=== WORK REQUIRED ===
All of the data must be output without alteration.

__________

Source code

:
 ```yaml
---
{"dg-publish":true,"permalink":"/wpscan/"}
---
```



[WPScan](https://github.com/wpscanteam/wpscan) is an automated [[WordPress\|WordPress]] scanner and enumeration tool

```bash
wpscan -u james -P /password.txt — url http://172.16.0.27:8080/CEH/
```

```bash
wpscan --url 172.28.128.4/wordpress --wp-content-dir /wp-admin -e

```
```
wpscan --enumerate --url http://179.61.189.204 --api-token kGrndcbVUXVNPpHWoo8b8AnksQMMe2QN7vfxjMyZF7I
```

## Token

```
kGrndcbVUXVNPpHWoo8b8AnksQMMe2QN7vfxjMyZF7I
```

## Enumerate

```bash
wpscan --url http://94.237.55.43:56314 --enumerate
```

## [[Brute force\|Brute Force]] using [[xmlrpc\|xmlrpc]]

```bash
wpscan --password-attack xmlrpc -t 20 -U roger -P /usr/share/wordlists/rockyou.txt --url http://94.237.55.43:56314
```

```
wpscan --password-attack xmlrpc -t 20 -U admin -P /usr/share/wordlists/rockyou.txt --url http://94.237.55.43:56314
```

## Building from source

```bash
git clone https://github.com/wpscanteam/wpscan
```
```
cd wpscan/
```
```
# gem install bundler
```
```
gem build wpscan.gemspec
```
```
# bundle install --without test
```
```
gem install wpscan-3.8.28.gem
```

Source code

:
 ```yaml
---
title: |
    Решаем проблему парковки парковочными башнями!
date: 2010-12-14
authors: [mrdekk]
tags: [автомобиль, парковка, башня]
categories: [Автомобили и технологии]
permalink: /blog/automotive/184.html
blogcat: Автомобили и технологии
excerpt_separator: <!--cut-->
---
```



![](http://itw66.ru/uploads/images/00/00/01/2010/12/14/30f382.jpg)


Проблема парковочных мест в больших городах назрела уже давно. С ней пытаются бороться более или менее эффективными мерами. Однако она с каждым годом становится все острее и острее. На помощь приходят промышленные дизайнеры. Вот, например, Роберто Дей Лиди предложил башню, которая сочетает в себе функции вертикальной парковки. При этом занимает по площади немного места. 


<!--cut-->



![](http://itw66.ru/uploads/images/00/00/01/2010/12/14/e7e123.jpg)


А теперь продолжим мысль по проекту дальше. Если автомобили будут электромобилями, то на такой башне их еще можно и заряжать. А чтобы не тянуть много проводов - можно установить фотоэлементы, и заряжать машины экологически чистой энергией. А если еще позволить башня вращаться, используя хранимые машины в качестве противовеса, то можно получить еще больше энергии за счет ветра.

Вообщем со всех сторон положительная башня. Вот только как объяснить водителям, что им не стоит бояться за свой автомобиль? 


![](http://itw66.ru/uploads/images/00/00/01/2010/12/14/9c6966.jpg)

__________

=== YOUR RESPONSE ===
Source code

:
 ```yaml
---
{"dg-publish":true,"permalink":"/wpscan/"}
---
```



[WPScan](https://github.com/wpscanteam/wpscan) is an automated [[WordPress\|WordPress]] scanner and enumeration tool

```bash
wpscan -u james -P /password.txt — url http://172.16.0.27:8080/CEH/
```

```bash
wpscan --url 172.28.128.4/wordpress --wp-content-dir /wp-admin -e

```
```
wpscan --enumerate --url http://179.61.189.204 --api-token kGrndcbVUXVNPpHWoo8b8AnksQMMe2QN7vfxjMyZF7I
```

## Token

```
kGrndcbVUXVNPpHWoo8b8AnksQMMe2QN7vfxjMyZF7I
```

## Enumerate

```bash
wpscan --url http://94.237.55.43:56314 --enumerate
```

## [[Brute force\|Brute Force]] using [[xmlrpc\|xmlrpc]]

```bash
wpscan --password-attack xmlrpc -t 20 -U roger -P /usr/share/wordlists/rockyou.txt --url http://94.237.55.43:56314
```

```
wpscan --password-attack xmlrpc -t 20 -U admin -P /usr/share/wordlists/rockyou.txt --url http://94.237.55.43:56314
```

## Building from source

```bash
git clone https://github.com/wpscanteam/wpscan
```
```
cd wpscan/
```
```
# gem install bundler
```
```
gem build wpscan.gemspec
```
```
# bundle install --without test
```
```
gem install wpscan-3.8.28.gem
```

Source code

:
 ```yaml
---
title: |
    Решаем проблему парковки парковочными башнями!
date: 2010-12-14
authors: [mrdekk]
tags: [автомобиль, парковка, башня]
categories: [Автомобили и технологии]
permalink: /blog/automotive/184.html
blogcat: Автомобили и технологии
excerpt_separator: <!--cut-->
---
```



![](http://itw66.ru/uploads/images/00/00/01/2010/12/14/30f382.jpg)


Проблема парковочных мест в больших городах назрела уже давно. С ней пытаются бороться более или менее эффективными мерами. Однако она с каждым годом становится все острее и острее. На помощь приходят промышленные дизайнеры. Вот, например, Роберто Дей Лиди предложил башню, которая сочетает в себе функции вертикальной парковки. При этом занимает по площади немного места. 


<!--cut-->



![](http://itw66.ru/uploads/images/00/00/01/2010/12/14/e7e123.jpg)


А теперь продолжим мысль по проекту дальше. Если автомобили будут электромобилями, то на такой башне их еще можно и заряжать. А чтобы не тянуть много проводов - можно установить фотоэлементы, и заряжать машины экологически чистой энергией. А если еще позволить башня вращаться, используя хранимые машины в качестве противовеса, то можно получить еще больше энергии за счет ветра.

Вообщем со всех сторон положительная башня. Вот только как объяснить водителям, что им не стоит бояться за свой автомобиль? 


![](http://itw66.ru/uploads/images/00/00/01/2010/12/14/9c6966.jpg)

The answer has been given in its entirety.